==== The data ====

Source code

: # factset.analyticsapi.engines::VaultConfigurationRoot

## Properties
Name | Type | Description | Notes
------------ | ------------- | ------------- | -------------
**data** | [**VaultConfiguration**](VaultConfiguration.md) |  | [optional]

====

*Assignment:* Repeat only the tail of the entries, exactly: the line containing "Name | Type | Description | Notes" and every line after it, to the end.

*Answer to the exercise:*
Name | Type | Description | Notes
------------ | ------------- | ------------- | -------------
**data** | [**VaultConfiguration**](VaultConfiguration.md) |  | [optional]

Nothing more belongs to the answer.